#### Material provided

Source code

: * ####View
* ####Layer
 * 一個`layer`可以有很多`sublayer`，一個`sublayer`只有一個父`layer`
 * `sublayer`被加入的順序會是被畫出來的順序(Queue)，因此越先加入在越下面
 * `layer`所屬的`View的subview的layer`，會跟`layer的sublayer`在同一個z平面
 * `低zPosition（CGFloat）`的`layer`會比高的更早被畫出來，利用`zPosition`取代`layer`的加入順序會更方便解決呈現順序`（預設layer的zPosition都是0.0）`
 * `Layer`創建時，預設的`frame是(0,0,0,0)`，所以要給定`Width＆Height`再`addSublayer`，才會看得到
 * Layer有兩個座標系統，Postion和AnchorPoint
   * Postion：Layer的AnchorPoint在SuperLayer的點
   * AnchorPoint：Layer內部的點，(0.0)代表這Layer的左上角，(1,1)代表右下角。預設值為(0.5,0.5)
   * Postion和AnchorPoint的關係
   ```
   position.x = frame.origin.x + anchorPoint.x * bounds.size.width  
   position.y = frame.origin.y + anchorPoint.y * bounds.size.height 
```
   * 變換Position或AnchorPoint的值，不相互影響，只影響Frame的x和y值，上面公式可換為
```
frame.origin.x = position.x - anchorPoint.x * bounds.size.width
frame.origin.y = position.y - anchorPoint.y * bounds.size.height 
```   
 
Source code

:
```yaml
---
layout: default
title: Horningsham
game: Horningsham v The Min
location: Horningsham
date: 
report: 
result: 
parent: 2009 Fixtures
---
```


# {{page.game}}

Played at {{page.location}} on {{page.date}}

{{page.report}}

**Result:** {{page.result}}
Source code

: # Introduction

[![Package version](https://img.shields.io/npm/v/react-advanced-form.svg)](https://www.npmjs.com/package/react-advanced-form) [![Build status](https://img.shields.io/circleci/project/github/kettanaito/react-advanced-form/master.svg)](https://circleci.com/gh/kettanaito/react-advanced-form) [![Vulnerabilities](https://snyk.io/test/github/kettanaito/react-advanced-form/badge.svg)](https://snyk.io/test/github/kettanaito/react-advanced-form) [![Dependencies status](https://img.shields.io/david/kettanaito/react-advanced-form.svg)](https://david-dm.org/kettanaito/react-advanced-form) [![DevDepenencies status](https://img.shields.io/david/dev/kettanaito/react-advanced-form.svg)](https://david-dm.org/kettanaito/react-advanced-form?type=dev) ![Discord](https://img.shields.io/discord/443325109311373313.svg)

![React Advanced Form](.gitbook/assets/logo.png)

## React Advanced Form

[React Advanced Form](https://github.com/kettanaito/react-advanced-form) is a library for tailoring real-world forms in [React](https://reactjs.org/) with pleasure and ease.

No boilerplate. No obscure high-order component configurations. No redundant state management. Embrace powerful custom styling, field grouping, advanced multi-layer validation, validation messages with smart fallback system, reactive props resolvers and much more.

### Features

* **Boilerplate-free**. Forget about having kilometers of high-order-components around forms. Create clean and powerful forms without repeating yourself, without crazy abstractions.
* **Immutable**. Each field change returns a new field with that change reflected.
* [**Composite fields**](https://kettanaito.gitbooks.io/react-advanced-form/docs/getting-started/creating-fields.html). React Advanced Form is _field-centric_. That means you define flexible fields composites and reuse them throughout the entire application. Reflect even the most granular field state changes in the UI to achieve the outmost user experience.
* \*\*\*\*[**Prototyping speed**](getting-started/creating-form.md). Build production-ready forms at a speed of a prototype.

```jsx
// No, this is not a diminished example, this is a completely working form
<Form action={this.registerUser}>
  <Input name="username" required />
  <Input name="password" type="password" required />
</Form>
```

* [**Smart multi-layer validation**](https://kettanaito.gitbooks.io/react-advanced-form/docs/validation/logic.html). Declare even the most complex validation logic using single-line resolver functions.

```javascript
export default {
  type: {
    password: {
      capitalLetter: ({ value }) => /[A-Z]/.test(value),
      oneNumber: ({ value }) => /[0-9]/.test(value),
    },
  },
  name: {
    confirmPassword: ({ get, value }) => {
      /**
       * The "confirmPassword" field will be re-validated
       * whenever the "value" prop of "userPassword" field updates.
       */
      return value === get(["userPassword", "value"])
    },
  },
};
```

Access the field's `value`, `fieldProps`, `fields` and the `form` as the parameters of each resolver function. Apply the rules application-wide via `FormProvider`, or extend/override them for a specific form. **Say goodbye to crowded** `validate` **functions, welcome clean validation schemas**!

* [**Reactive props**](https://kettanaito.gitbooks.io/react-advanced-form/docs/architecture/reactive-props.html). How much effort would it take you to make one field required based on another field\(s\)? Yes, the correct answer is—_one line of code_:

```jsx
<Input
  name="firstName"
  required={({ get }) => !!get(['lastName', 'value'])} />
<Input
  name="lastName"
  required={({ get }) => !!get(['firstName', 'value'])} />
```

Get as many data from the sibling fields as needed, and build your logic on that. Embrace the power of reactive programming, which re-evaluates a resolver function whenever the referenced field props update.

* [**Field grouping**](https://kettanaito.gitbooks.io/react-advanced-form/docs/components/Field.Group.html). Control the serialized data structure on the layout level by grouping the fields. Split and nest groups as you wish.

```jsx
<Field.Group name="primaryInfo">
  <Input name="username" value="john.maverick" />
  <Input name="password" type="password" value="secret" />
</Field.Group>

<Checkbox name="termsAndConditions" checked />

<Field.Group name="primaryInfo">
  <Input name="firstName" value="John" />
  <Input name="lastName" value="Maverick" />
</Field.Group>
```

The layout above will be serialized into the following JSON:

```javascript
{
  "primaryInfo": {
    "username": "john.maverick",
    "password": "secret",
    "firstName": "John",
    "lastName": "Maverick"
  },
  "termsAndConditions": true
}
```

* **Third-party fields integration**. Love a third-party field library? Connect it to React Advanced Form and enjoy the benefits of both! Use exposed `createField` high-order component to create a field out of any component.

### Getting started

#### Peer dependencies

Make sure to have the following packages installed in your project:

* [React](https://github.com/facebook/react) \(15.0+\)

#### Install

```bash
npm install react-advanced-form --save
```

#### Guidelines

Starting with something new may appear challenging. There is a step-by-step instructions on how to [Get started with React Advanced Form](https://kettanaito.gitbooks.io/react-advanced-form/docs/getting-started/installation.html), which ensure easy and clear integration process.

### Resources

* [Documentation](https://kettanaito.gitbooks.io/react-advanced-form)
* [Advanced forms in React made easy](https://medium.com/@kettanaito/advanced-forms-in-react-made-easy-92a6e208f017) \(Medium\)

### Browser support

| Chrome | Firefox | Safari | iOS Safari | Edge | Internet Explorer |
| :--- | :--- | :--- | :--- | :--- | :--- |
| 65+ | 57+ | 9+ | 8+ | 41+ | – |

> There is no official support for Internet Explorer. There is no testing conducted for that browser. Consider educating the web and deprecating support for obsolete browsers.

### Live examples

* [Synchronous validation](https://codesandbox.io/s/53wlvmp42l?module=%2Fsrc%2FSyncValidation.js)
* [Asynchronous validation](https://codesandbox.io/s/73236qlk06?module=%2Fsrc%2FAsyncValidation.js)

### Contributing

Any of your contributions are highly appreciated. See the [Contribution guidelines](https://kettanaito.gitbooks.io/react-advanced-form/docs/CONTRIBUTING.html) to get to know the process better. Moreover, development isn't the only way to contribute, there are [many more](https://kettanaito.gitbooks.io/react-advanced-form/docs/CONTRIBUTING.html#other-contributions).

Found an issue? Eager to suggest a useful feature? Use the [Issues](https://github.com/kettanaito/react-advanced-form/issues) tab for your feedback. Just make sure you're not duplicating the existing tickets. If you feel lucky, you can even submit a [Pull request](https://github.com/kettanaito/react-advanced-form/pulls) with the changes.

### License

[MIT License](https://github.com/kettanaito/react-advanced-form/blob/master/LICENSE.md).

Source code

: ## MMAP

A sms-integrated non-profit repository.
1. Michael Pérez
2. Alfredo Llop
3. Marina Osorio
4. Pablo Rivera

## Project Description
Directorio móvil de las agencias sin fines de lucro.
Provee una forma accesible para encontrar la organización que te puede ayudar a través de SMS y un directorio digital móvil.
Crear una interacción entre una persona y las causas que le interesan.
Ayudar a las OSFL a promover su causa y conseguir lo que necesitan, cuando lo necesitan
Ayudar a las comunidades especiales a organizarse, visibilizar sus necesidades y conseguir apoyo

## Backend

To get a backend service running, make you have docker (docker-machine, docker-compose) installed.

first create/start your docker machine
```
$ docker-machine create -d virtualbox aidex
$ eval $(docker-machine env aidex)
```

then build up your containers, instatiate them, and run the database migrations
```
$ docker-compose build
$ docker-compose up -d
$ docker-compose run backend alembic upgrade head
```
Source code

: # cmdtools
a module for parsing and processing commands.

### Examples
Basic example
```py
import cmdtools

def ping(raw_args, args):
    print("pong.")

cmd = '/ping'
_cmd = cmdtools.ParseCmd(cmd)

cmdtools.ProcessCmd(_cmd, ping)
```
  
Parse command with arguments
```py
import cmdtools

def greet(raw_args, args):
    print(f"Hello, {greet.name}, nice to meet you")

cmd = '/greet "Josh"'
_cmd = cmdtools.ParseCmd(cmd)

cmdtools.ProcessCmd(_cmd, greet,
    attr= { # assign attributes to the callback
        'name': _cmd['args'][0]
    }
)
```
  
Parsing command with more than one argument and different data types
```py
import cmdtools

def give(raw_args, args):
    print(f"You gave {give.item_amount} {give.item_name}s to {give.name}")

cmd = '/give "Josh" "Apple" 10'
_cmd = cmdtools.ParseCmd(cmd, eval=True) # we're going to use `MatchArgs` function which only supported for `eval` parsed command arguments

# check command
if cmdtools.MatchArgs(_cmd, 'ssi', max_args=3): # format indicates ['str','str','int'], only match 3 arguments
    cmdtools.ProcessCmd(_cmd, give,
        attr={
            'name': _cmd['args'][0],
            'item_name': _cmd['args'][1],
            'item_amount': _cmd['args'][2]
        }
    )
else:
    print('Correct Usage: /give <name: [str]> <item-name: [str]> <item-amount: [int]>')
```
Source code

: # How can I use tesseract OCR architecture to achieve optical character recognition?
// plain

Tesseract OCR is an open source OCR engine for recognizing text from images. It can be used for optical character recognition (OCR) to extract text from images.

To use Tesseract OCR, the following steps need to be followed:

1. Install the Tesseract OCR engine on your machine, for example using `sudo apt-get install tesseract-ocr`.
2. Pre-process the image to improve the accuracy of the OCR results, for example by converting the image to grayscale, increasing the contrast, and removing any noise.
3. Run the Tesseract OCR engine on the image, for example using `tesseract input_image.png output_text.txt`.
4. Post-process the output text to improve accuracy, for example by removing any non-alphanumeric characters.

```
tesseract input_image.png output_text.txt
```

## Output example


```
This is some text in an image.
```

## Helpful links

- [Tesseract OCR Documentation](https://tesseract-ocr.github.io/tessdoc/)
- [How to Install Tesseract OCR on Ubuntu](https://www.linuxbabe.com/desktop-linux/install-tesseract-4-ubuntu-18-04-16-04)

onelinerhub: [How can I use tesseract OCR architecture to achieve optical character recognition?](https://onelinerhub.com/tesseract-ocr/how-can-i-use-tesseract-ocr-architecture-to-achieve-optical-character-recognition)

########

Exercise aim: Search the material for the string "compose" and show every line that has it.

Result of this exercise:
To get a backend service running, make you have docker (docker-machine, docker-compose) installed.
$ docker-compose build
$ docker-compose up -d
$ docker-compose run backend alembic upgrade head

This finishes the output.